Consider the following simple bit of mathematical notation:

Fourth Root

the TeX code that draws it:

\sqrt[4]{\frac{x^2+1}{x-1}}

and the same thing in an S-expresion syntax like Common Lisp:

(exp (/ (+ (exp x 2) 1)) (- x 1)) (/ 1 4))

and in a typical function-call notation like Python:

pow((x**2+1)/(x-1), 1/4)

I know which one I’d prefer for doing my math homework. For a while I thought S-expressions were superior to conventional mathematical notation because they are more consistent, but that consistency is what makes it harder to read complex nested expressions like the one above. Splitting it up into multiple lines with more whitespace would help, but it wouldn’t solve the fundamental problem: linear code doesn’t have enough shape. I can look at the math and immediately, without thinking about it, say “that’s a fraction inside a radical.” Determining the same thing from S-expressions, function calls, or TeX requires me to mentally parse the code and build up the expression in my head. Maybe if I spent a lot more time reading code than I presently do I would achieve the same ease with code, but I can’t really believe that any programming language would ever be as easy to read as the math. As long as it’s linear (in some respect) code doesn’t provide enough visual information to engage the image-processing functions our brains excel at.

WriteRoom – Long Live the Console

Christian Neukirchen (A.K.A. Anarchaia) pointed out a Mac OS X app called WriteRoom (there’s a Windows twin called Dark Room). It’s a full-screen text editor with absolutely no word processing features. No bold, no italic, no paragraph formatting, just text. As the introduction says:

Walk into WriteRoom and your busy computer life fades away. The distractions of e-mail, the web, and your thousand desktop icons are gone. Only you and your text remain. This is a place where work gets done and procrastination has no place.

Very interesting, since what I dislike most about modern GUI apps is the “thousand icons” approach — every edge of the screen stuffed with row upon row of buttons, menus, icons, palletes, scrollbars, pop-up reminders, status messages, and clocks, all there to prove to you how incredibly feature-packed this amazing piece of software is. When I want to work on serious writing, I fire up Emacs full-screen. WYSIWYG is great for preparing a document for printing, but it’s incredibly distracting. In my day job I spend hours just removing formatting inadvertantly introduced when a writer hit CTRL instead of SHIFT.

What’s funny about WriteRoom is how much it looks like an old text terminal, green-on-black text and all.
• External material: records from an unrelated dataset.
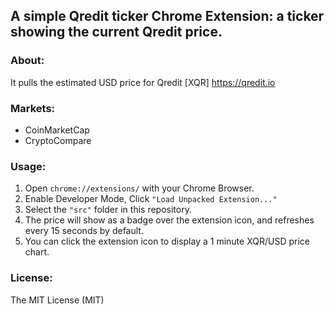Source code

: ## A simple Qredit ticker Chrome Extension: a ticker showing the current Qredit price.

### About:

It pulls the estimated USD price for Qredit [XQR] https://qredit.io

### Markets:

- CoinMarketCap
- CryptoCompare

### Usage:

1. Open `chrome://extensions/` with your Chrome Browser.
2. Enable Developer Mode, Click `"Load Unpacked Extension..."`
3. Select the `"src"` folder in this repository.
4. The price will show as a badge over the extension icon, and refreshes every 15 seconds by default.
5. You can click the extension icon to display a 1 minute XQR/USD price chart.

### License:

The MIT License (MIT)
 
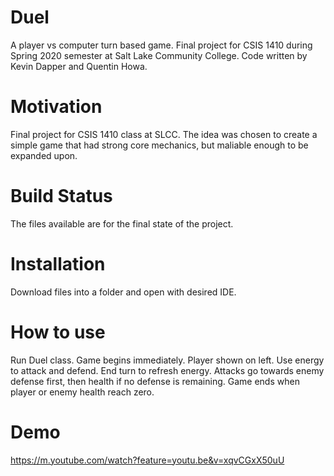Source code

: # Duel
A player vs computer turn based game. Final project for CSIS 1410 during Spring 2020 semester at Salt Lake Community College. Code written by Kevin Dapper and Quentin Howa.
# Motivation
Final project for CSIS 1410 class at SLCC. The idea was chosen to create a simple game that had strong core mechanics, but maliable enough to be expanded upon.
# Build Status
The files available are for the final state of the project. 
# Installation
Download files into a folder and open with desired IDE. 
# How to use
Run Duel class. Game begins immediately. Player shown on left. Use energy to attack and defend. End turn to refresh energy. Attacks go towards enemy defense first, then health if no defense is remaining. Game ends when player or enemy health reach zero.
# Demo
https://m.youtube.com/watch?feature=youtu.be&v=xqvCGxX50uU
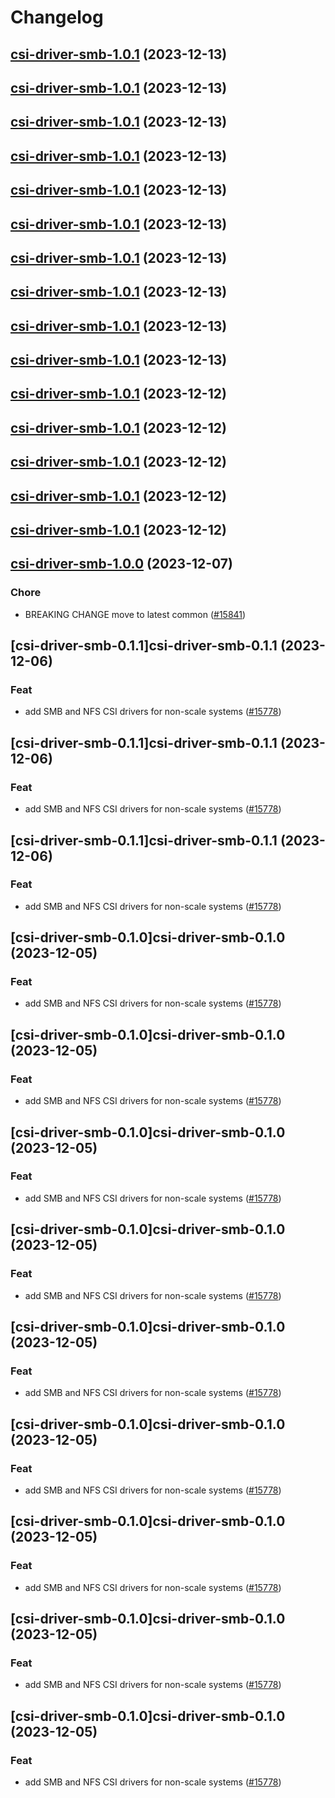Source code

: # Changelog



## [csi-driver-smb-1.0.1](https://github.com/truecharts/charts/compare/csi-driver-smb-1.0.0...csi-driver-smb-1.0.1) (2023-12-13)




## [csi-driver-smb-1.0.1](https://github.com/truecharts/charts/compare/csi-driver-smb-1.0.0...csi-driver-smb-1.0.1) (2023-12-13)




## [csi-driver-smb-1.0.1](https://github.com/truecharts/charts/compare/csi-driver-smb-1.0.0...csi-driver-smb-1.0.1) (2023-12-13)




## [csi-driver-smb-1.0.1](https://github.com/truecharts/charts/compare/csi-driver-smb-1.0.0...csi-driver-smb-1.0.1) (2023-12-13)




## [csi-driver-smb-1.0.1](https://github.com/truecharts/charts/compare/csi-driver-smb-1.0.0...csi-driver-smb-1.0.1) (2023-12-13)




## [csi-driver-smb-1.0.1](https://github.com/truecharts/charts/compare/csi-driver-smb-1.0.0...csi-driver-smb-1.0.1) (2023-12-13)




## [csi-driver-smb-1.0.1](https://github.com/truecharts/charts/compare/csi-driver-smb-1.0.0...csi-driver-smb-1.0.1) (2023-12-13)




## [csi-driver-smb-1.0.1](https://github.com/truecharts/charts/compare/csi-driver-smb-1.0.0...csi-driver-smb-1.0.1) (2023-12-13)




## [csi-driver-smb-1.0.1](https://github.com/truecharts/charts/compare/csi-driver-smb-1.0.0...csi-driver-smb-1.0.1) (2023-12-13)




## [csi-driver-smb-1.0.1](https://github.com/truecharts/charts/compare/csi-driver-smb-1.0.0...csi-driver-smb-1.0.1) (2023-12-13)




## [csi-driver-smb-1.0.1](https://github.com/truecharts/charts/compare/csi-driver-smb-1.0.0...csi-driver-smb-1.0.1) (2023-12-12)




## [csi-driver-smb-1.0.1](https://github.com/truecharts/charts/compare/csi-driver-smb-1.0.0...csi-driver-smb-1.0.1) (2023-12-12)




## [csi-driver-smb-1.0.1](https://github.com/truecharts/charts/compare/csi-driver-smb-1.0.0...csi-driver-smb-1.0.1) (2023-12-12)




## [csi-driver-smb-1.0.1](https://github.com/truecharts/charts/compare/csi-driver-smb-1.0.0...csi-driver-smb-1.0.1) (2023-12-12)




## [csi-driver-smb-1.0.1](https://github.com/truecharts/charts/compare/csi-driver-smb-1.0.0...csi-driver-smb-1.0.1) (2023-12-12)




## [csi-driver-smb-1.0.0](https://github.com/truecharts/charts/compare/csi-driver-smb-0.1.1...csi-driver-smb-1.0.0) (2023-12-07)

### Chore

- BREAKING CHANGE move to latest common ([#15841](https://github.com/truecharts/charts/issues/15841))
  
  


## [csi-driver-smb-0.1.1]csi-driver-smb-0.1.1 (2023-12-06)

### Feat

- add SMB and NFS CSI drivers for non-scale systems ([#15778](https://github.com/truecharts/charts/issues/15778))
  
  


## [csi-driver-smb-0.1.1]csi-driver-smb-0.1.1 (2023-12-06)

### Feat

- add SMB and NFS CSI drivers for non-scale systems ([#15778](https://github.com/truecharts/charts/issues/15778))
  
  


## [csi-driver-smb-0.1.1]csi-driver-smb-0.1.1 (2023-12-06)

### Feat

- add SMB and NFS CSI drivers for non-scale systems ([#15778](https://github.com/truecharts/charts/issues/15778))
  
  


## [csi-driver-smb-0.1.0]csi-driver-smb-0.1.0 (2023-12-05)

### Feat

- add SMB and NFS CSI drivers for non-scale systems ([#15778](https://github.com/truecharts/charts/issues/15778))
  
  


## [csi-driver-smb-0.1.0]csi-driver-smb-0.1.0 (2023-12-05)

### Feat

- add SMB and NFS CSI drivers for non-scale systems ([#15778](https://github.com/truecharts/charts/issues/15778))
  
  


## [csi-driver-smb-0.1.0]csi-driver-smb-0.1.0 (2023-12-05)

### Feat

- add SMB and NFS CSI drivers for non-scale systems ([#15778](https://github.com/truecharts/charts/issues/15778))
  
  


## [csi-driver-smb-0.1.0]csi-driver-smb-0.1.0 (2023-12-05)

### Feat

- add SMB and NFS CSI drivers for non-scale systems ([#15778](https://github.com/truecharts/charts/issues/15778))
  
  


## [csi-driver-smb-0.1.0]csi-driver-smb-0.1.0 (2023-12-05)

### Feat

- add SMB and NFS CSI drivers for non-scale systems ([#15778](https://github.com/truecharts/charts/issues/15778))
  
  


## [csi-driver-smb-0.1.0]csi-driver-smb-0.1.0 (2023-12-05)

### Feat

- add SMB and NFS CSI drivers for non-scale systems ([#15778](https://github.com/truecharts/charts/issues/15778))
  
  


## [csi-driver-smb-0.1.0]csi-driver-smb-0.1.0 (2023-12-05)

### Feat

- add SMB and NFS CSI drivers for non-scale systems ([#15778](https://github.com/truecharts/charts/issues/15778))
  
  


## [csi-driver-smb-0.1.0]csi-driver-smb-0.1.0 (2023-12-05)

### Feat

- add SMB and NFS CSI drivers for non-scale systems ([#15778](https://github.com/truecharts/charts/issues/15778))
  
  


## [csi-driver-smb-0.1.0]csi-driver-smb-0.1.0 (2023-12-05)

### Feat

- add SMB and NFS CSI drivers for non-scale systems ([#15778](https://github.com/truecharts/charts/issues/15778))
  
  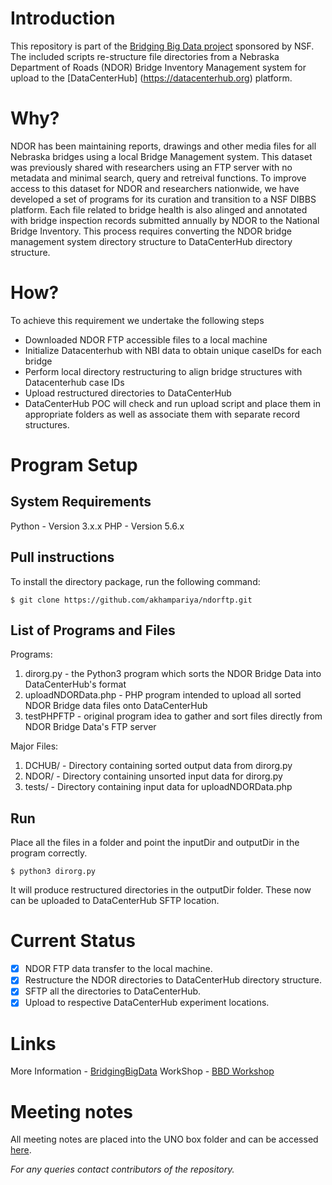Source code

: # Introduction
This repository is part of the [Bridging Big Data project](https://bridgingbigdata.github.io) sponsored by NSF. The included scripts re-structure file directories from a Nebraska Department of Roads (NDOR) Bridge Inventory Management system for upload to the [DataCenterHub] (https://datacenterhub.org) platform.

# Why? 

NDOR has been maintaining reports, drawings and other media files for all Nebraska bridges using a local Bridge Management system. This dataset was previously shared with researchers using an FTP server with no metadata and minimal search, query and retreival functions. To improve access to this dataset for NDOR and researchers nationwide, we have developed a set of programs for its curation and transition to a NSF DIBBS platform. Each file related to bridge health is also alinged and annotated with bridge inspection records submitted annually by NDOR to the National Bridge Inventory. This process  requires converting the NDOR bridge management system directory structure to DataCenterHub directory structure. 

# How? 
To achieve this requirement we undertake the following steps
* Downloaded NDOR FTP accessible files to a local machine
* Initialize Datacenterhub with NBI data to obtain unique caseIDs for each bridge
* Perform local directory restructuring to align bridge structures with Datacenterhub case IDs
* Upload restructured directories to DataCenterHub
* DataCenterHub POC will check and run upload script and place them in appropriate folders as well as associate them with separate record structures. 

# Program Setup
## System Requirements
Python - Version 3.x.x
PHP - Version 5.6.x

## Pull instructions
To install the directory package, run the following command:

    $ git clone https://github.com/akhampariya/ndorftp.git

## List of Programs and Files
Programs:
1. dirorg.py - the Python3 program which sorts the NDOR Bridge Data into DataCenterHub's format
2. uploadNDORData.php - PHP program intended to upload all sorted NDOR Bridge data files onto DataCenterHub
3. testPHPFTP - original program idea to gather and sort files directly from NDOR Bridge Data's FTP server

Major Files:
1. DCHUB/ - Directory containing sorted output data from dirorg.py
2. NDOR/ - Directory containing unsorted input data for dirorg.py
3. tests/ - Directory containing input data for uploadNDORData.php

## Run 

Place all the files in a folder and point the inputDir and outputDir in the program correctly.

    $ python3 dirorg.py

It will produce restructured directories in the outputDir folder. These now can be uploaded to DataCenterHub SFTP location.

# Current Status
- [x] NDOR FTP data transfer to the local machine.
- [x] Restructure the NDOR directories to DataCenterHub directory structure. 
- [x] SFTP all the directories to DataCenterHub.
- [x] Upload to respective DataCenterHub experiment locations.

# Links 
More Information - [BridgingBigData](https://bridgingbigdata.github.io)
WorkShop - [BBD Workshop](http://engineering.unl.edu/bridging-big-data-workshop/)

# Meeting notes
All meeting notes are placed into the UNO box folder and can be accessed [here](https://unomaha.box.com/v/weeklymeetings).

*For any queries contact contributors of the repository.*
Maybe it really is true that everything comes back into fashion if you wait long enough.

Zeroth Post!

A Usenet posting sent me to a short article by Edsger W. Dijkstra titled Why numbering should start at zero.

Now, I have never used a programming language that wasn’t zero-indexed (like Fortran), but neither have I adopted the habit of numbering lists starting with zero.

I think the difficulty I have with zero-indexing is that in normal English we refer to items in a list by ordinals: “first, second, third, … nth.” But translated into Common Lisp, we get the slightly disorienting:

(first *list*) ≠(nth 1 *list*)

(that’s a not-equals sign for the Unicode-deprived)

Now, I understand that nth is zero-indexed, just like elt, and that’s consistent with how most other programming languages work. But then why don’t we have zeroth?

I guess the simple answer is that zeroth isn’t normally thought of as a real word, except occasionally to refer to something added to a sequence “before the first.” My Websters Collegiate doesn’t even define it. Of course, the copy I have is from 1973; Webster’s online does include zeroth. Has zeroth entered the English language because of computers?